Copy each line of the records that contains the word "scanner".

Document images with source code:
========

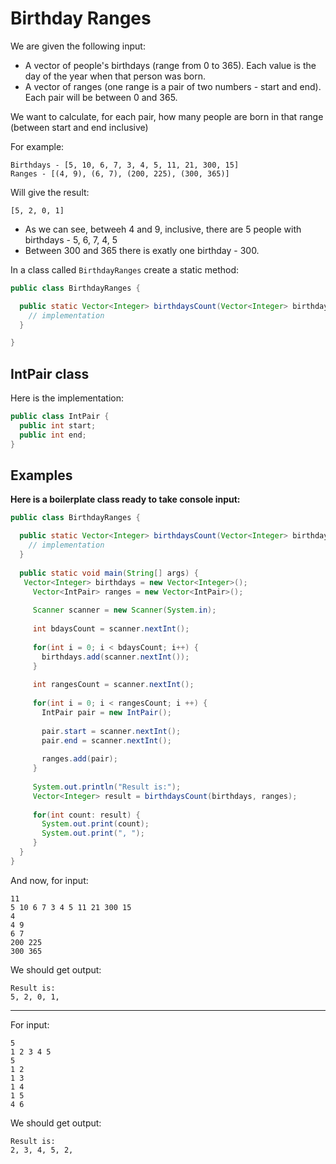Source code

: # Birthday Ranges

We are given the following input: 

* A vector of people's birthdays (range from 0 to 365). Each value is the day of the year when that person was born.
* A vector of ranges (one range is a pair of two numbers - start and end). Each pair will be between 0 and 365.

We want to calculate, for each pair, how many people are born in that range (between start and end inclusive)


For example:

```
Birthdays - [5, 10, 6, 7, 3, 4, 5, 11, 21, 300, 15]
Ranges - [(4, 9), (6, 7), (200, 225), (300, 365)]
```

Will give the result:

```
[5, 2, 0, 1]
```

* As we can see, betweeh 4 and 9, inclusive, there are 5 people with birthdays - 5, 6, 7, 4, 5
* Between 300 and 365 there is exatly one birthday - 300.


In a class called `BirthdayRanges` create a static method:

```java
public class BirthdayRanges {

  public static Vector<Integer> birthdaysCount(Vector<Integer> birthdays, Vector<IntPair>) {
    // implementation
  }

}
```

## IntPair class

Here is the implementation:

```java
public class IntPair {
  public int start;
  public int end;
}
```

## Examples

**Here is a boilerplate class ready to take console input:**

```java
public class BirthdayRanges {

  public static Vector<Integer> birthdaysCount(Vector<Integer> birthdays, Vector<IntPair>) {
    // implementation
  }
  
  public static void main(String[] args) {
   Vector<Integer> birthdays = new Vector<Integer>();
     Vector<IntPair> ranges = new Vector<IntPair>();
      
     Scanner scanner = new Scanner(System.in);
      
     int bdaysCount = scanner.nextInt();
      
     for(int i = 0; i < bdaysCount; i++) {
       birthdays.add(scanner.nextInt());
     }
      
     int rangesCount = scanner.nextInt();
      
     for(int i = 0; i < rangesCount; i ++) {
       IntPair pair = new IntPair();
        
       pair.start = scanner.nextInt();
       pair.end = scanner.nextInt();
        
       ranges.add(pair);
     }
      
     System.out.println("Result is:");
     Vector<Integer> result = birthdaysCount(birthdays, ranges);
      
     for(int count: result) {
       System.out.print(count);
       System.out.print(", ");
     }   
  }
}
```

And now, for input:

```
11
5 10 6 7 3 4 5 11 21 300 15
4
4 9
6 7
200 225
300 365
```

We should get output:

```
Result is:
5, 2, 0, 1,
```

---

For input:

```
5
1 2 3 4 5
5
1 2
1 3
1 4
1 5
4 6
```


We should get output:

```
Result is:
2, 3, 4, 5, 2,
```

========

> **Output for this task**:
     Scanner scanner = new Scanner(System.in);
     int bdaysCount = scanner.nextInt();
       birthdays.add(scanner.nextInt());
     int rangesCount = scanner.nextInt();
       pair.start = scanner.nextInt();
       pair.end = scanner.nextInt();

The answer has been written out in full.